4. What does NOT apply — devplane-shaped features that should not be force-fit
-
Halt-and-surface lane (DP-84) — partial-fit only. "Lane" is a kanban primitive devplane has and the others don't. Primitive (typed halt verb) transfers; lane visualization does not. Adapt as queue/inbox event, not column.
-
Claim-semantics + TTL (DP-82) — devplane-specific. Built to counter trample patterns when multiple Cursor agents work the same repo. Vela has no concurrent-agent-on-same-artifact problem; meta-factory's factories don't fight over outputs. Skip for cross-app substrate.
-
Reliability sparkline (DP-81) — data layer only. Three identifiers transfer; the sparkline-on-swimlane visualization doesn't. Build the data layer cross-app; let each app render its own surface.
-
Rupture-repair triple (DP-79) — devplane-natural. Vela analog:
outcome=rolled_back; meta-factory analog: refine cycles. Columns transfer; rework-column-splits-into-sub-lanes UI does not. -
AI-withdrawal probe column (DP-76) — devplane-shaped. "Probe column" is kanban-specific. Primitive (longitudinal human-only baseline) is real but renders as a longitudinal report, not a column.
-
Silent-acceptance vigilance badge (DP-69) — operator-cockpit-shaped. Devplane is interactive review; vela / meta-factory are batch. Streak primitive transfers; badge UI doesn't.
-
Synthetic-degradation (DP-80) — research instrument, not user feature. Useful in all three but document as cross-app research infrastructure, not Now/Next user card.
-
Phylogeny viewer (DP-83) — depends on DP-70 everywhere. Defer.
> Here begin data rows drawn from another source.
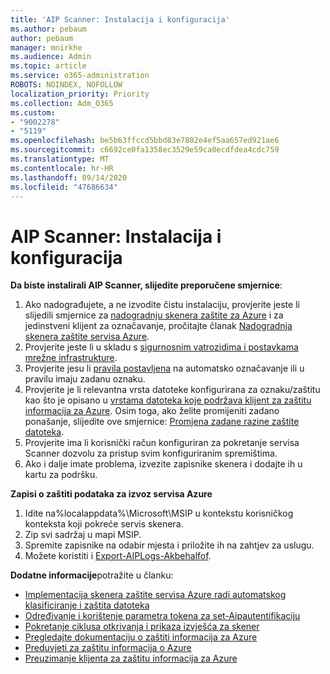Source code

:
 ```yaml
---
title: 'AIP Scanner: Instalacija i konfiguracija'
ms.author: pebaum
author: pebaum
manager: mnirkhe
ms.audience: Admin
ms.topic: article
ms.service: o365-administration
ROBOTS: NOINDEX, NOFOLLOW
localization_priority: Priority
ms.collection: Adm_O365
ms.custom:
- "9002278"
- "5119"
ms.openlocfilehash: be5b63ffccd5bbd83e7802e4ef5aa657ed921ae6
ms.sourcegitcommit: c6692ce0fa1358ec3529e59ca0ecdfdea4cdc759
ms.translationtype: MT
ms.contentlocale: hr-HR
ms.lasthandoff: 09/14/2020
ms.locfileid: "47686634"
---
```

# <a name="aip-scanner-installation-and-configuration"></a>AIP Scanner: Instalacija i konfiguracija

**Da biste instalirali AIP Scanner, slijedite preporučene smjernice**:

1. Ako nadograđujete, a ne izvodite čistu instalaciju, provjerite jeste li slijedili smjernice za [nadogradnju skenera zaštite za Azure](https://docs.microsoft.com/azure/information-protection/rms-client/client-admin-guide#upgrading-the-azure-information-protection-scanner) i za jedinstveni klijent za označavanje, pročitajte članak [Nadogradnja skenera zaštite servisa Azure](https://docs.microsoft.com/azure/information-protection/rms-client/clientv2-admin-guide#upgrading-the-azure-information-protection-scanner).
2. Provjerite jeste li u skladu s [sigurnosnim vatrozidima i postavkama mrežne infrastrukture](https://docs.microsoft.com/azure/information-protection/requirements#firewalls-and-network-infrastructure).
3. Provjerite jesu li [pravila postavljena](https://docs.microsoft.com/azure/information-protection/configure-policy) na automatsko označavanje ili u pravilu imaju zadanu oznaku.
4. Provjerite je li relevantna vrsta datoteke konfigurirana za oznaku/zaštitu kao što je opisano u [vrstama datoteka koje podržava klijent za zaštitu informacija za Azure](https://docs.microsoft.com/azure/information-protection/rms-client/client-admin-guide-file-types#supported-file-types-for-classification-and-protection). Osim toga, ako želite promijeniti zadano ponašanje, slijedite ove smjernice: [Promjena zadane razine zaštite datoteka](https://docs.microsoft.com/azure/information-protection/rms-client/client-admin-guide-file-types#changing-the-default-protection-level-of-files).
5. Provjerite ima li korisnički račun konfiguriran za pokretanje servisa Scanner dozvolu za pristup svim konfiguriranim spremištima.
6. Ako i dalje imate problema, izvezite zapisnike skenera i dodajte ih u kartu za podršku.

**Zapisi o zaštiti podataka za izvoz servisa Azure**

1. Idite na%localappdata%\Microsoft\MSIP u kontekstu korisničkog konteksta koji pokreće servis skenera.
2. Zip svi sadržaj u mapi MSIP.
3. Spremite zapisnike na odabir mjesta i priložite ih na zahtjev za uslugu.
4. Možete koristiti i [Export-AIPLogs-Akbehalfof](https://docs.microsoft.com/powershell/module/azureinformationprotection/export-aiplogs?view=azureipps).

**Dodatne informacije**potražite u članku:
- [Implementacija skenera zaštite servisa Azure radi automatskog klasificiranje i zaštita datoteka](https://docs.microsoft.com/azure/information-protection/deploy-aip-scanner)
- [Određivanje i korištenje parametra tokena za set-Aipautentifikaciju](https://docs.microsoft.com/azure/information-protection/rms-client/client-admin-guide-powershell#specify-and-use-the-token-parameter-for-set-aipauthentication)
- [Pokretanje ciklusa otkrivanja i prikaza izvješća za skener](https://docs.microsoft.com/azure/information-protection/deploy-aip-scanner#run-a-discovery-cycle-and-view-reports-for-the-scanner)
- [Pregledajte dokumentaciju o zaštiti informacija za Azure](https://docs.microsoft.com/azure/information-protection/what-is-information-protection)
- [Preduvjeti za zaštitu informacija o Azure](https://docs.microsoft.com/azure/information-protection/get-started/requirements)
- [Preuzimanje klijenta za zaštitu informacija za Azure](https://www.microsoft.com/download/details.aspx?id=53018)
Hard prohibitions (carry over from devplane and strengthen for vela / meta-factory):
- Never warmth-tune reflection-claude / fiction / monologue. Nature 2026 is most load-bearing on the most customer-facing surfaces in the portfolio.
- Never present persistent agent identity as a relational claim in vela copy. "Vela knows your taste" reads as warmth; "Vela tracks 47 ratings — here they are" does not.
- Never companion-frame docent / reflection / fiction. Members at end-of-sequence are at vulnerability moments — wrong surface to drift warm.
- Never cross-pollinate origin-untagged artifacts across apps. If meta-factory's prompt-factory generates a prompt that vela's editorial role uses, the chain must be tagged at every step.
5. Disposition
For vela, three cards to file: origin marker on customer-facing artifacts, unified multi-axis editorial reviewer, sycophancy circuit-breaker on customer-facing copy. All three doable on existing schema; all three pull from devplane's already-shipped or in-flight primitives.
For meta-factory, three cards: origin marker on asset registry, multi-axis validator verdict schema, briefing template evolution log. The validator-schema unification is net-negative LOC.
For DP-86 cross-app substrate, the seven-feature foundation in §3. These read across all three apps with minor adaptation and substantial code reuse.
Out of scope for cross-app: features whose value is in the devplane-shape (kanban lanes, swimlanes, operator cockpit). Don't force-fit; let each app build its own visualization on the shared data layer.